Wednesday, October 14, 2009

Intimidation of witnesses alleged at federal tribunal

Some very serious allegations came to light yesterday about the conduct of the federal government at the Military Police Complaints Commission, including the bullying and intimidation of witnesses. This is the commission seeking to look into the transfers of detainees in Afghanistan and the military's knowledge of the risk that they would be tortured. This CP report and this Globe report cover yesterday's developments. The CP one goes into more detail and really should be read fully to get a sense of how far the government is pushing the limits here.

The lawyer for a diplomat, Richard Colvin, who wants to testify disclosed some of the allegations about the conduct of the government yesterday. Among the more important disclosures, the contents of a letter sent to potential witnesses this past summer, telling witnesses that should they appear, "...reputations were at stake." Witnesses were told: "what is at stake for you." Subsequently, all witnesses except Colvin have - not surprisingly - declined to testify. Colvin is presently being kept from testifying due to national security provisions having been invoked by the government.

The fact that such warnings were made in a government letter to witnesses is quite remarkable. We should be very concerned when our government takes steps like this. It should not be happening.

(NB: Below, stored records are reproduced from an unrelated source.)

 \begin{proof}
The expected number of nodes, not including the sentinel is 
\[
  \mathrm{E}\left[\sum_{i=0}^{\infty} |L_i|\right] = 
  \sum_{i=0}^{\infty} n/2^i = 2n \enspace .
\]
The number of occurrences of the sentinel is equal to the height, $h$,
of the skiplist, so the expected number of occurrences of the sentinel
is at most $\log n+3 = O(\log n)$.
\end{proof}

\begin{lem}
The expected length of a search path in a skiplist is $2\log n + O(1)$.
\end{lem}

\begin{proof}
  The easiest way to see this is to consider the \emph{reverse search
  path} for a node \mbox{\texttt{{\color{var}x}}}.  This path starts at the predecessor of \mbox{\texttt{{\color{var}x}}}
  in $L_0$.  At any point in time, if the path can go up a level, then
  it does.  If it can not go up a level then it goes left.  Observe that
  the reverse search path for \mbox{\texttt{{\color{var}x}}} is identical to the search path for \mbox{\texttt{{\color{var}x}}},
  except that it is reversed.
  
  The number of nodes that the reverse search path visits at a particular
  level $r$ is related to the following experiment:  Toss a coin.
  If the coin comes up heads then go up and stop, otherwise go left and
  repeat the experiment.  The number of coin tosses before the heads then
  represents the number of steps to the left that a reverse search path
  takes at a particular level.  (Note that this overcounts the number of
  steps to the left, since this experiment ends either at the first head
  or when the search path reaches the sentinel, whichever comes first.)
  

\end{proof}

CP provides a reminder of what is at stake here:

Both Prime Minister Stephen Harper and Defence Minister Peter MacKay have repeatedly denied opposition charges that the government is trying to obstruct the investigation, which is looking at whether Canadian military police handed prisoners over to Afghan jailers, knowing there was the risk of torture.

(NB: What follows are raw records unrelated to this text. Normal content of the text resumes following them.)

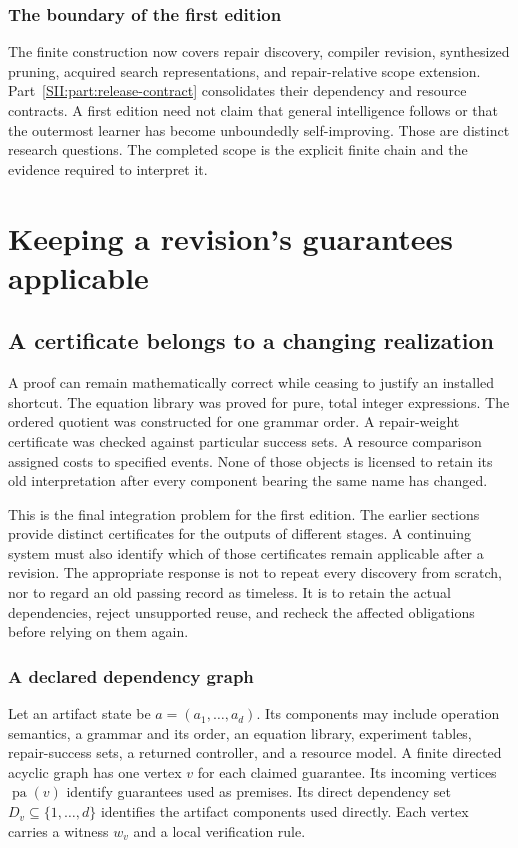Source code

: \subsection{The boundary of the first edition}
The finite construction now covers repair discovery, compiler revision, synthesized pruning, acquired search representations, and repair-relative scope extension. Part~\ref{SII:part:release-contract} consolidates their dependency and resource contracts. A first edition need not claim that general intelligence follows or that the outermost learner has become unboundedly self-improving. Those are distinct research questions. The completed scope is the explicit finite chain and the evidence required to interpret it.


\chapter{Keeping a revision's guarantees applicable}\label{SII:book:chapter-64}
\label{SII:part:release-contract}
\section{A certificate belongs to a changing realization}\label{SII:sec:certificate-life}
A proof can remain mathematically correct while ceasing to justify an installed shortcut. The equation library was proved for pure, total integer expressions. The ordered quotient was constructed for one grammar order. A repair-weight certificate was checked against particular success sets. A resource comparison assigned costs to specified events. None of those objects is licensed to retain its old interpretation after every component bearing the same name has changed.

This is the final integration problem for the first edition. The earlier sections provide distinct certificates for the outputs of different stages. A continuing system must also identify which of those certificates remain applicable after a revision. The appropriate response is not to repeat every discovery from scratch, nor to regard an old passing record as timeless. It is to retain the actual dependencies, reject unsupported reuse, and recheck the affected obligations before relying on them again.

\subsection{A declared dependency graph}
Let an artifact state be $a=(a_1,\ldots,a_d)$. Its components may include operation semantics, a grammar and its order, an equation library, experiment tables, repair-success sets, a returned controller, and a resource model. A finite directed acyclic graph has one vertex $v$ for each claimed guarantee. Its incoming vertices $\operatorname{pa}(v)$ identify guarantees used as premises. Its direct dependency set $D_v\subseteq\{1,\ldots,d\}$ identifies the artifact components used directly. Each vertex carries a witness $w_v$ and a local verification rule.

If true, it could be in contravention of international law.

When you consider what we're hearing about the government's treatment of witnesses, e.g., above, it's very hard to square with Harper and MacKay's public proclamations.

We should also keep in mind that the 2011 House of Commons Afghan resolution contained language that is arguably relevant to the government's present approach to the Military Police Complaints Commission's investigation:
And it is the opinion of this House that the special Parliamentary Committee on Afghanistan should review the laws and procedures governing the use of operational and national security exceptions for the withholding of information from Parliament, the Courts and the Canadian people with those responsible for administering those laws and procedures, to ensure that Canadians are being provided with ample information on the conduct and progress of the mission;

And it is the opinion of this House that with respect to the transfer of Afghan detainees to Afghan authorities, the Government must:

(c) commit to a policy of greater transparency with respect to its policy on the taking of and transferring of detainees including a commitment to report on the results of reviews or inspections of Afghan prisons undertaken by Canadian officials;
There is an argument to be made that the government is violating the above principles with its onslaught effort to shut down the Military Police Complaints Commission. They've challenged its legal jurisdiction, they're replacing the Chair, there are the allegations above with respect to witness intimidation and there are the liberal invocations of national security exceptions. There's a lot of material to work with here to bolster the case for a parliamentary probe.

The government is strangling this tribunal, there's no reason they couldn't do it to any other.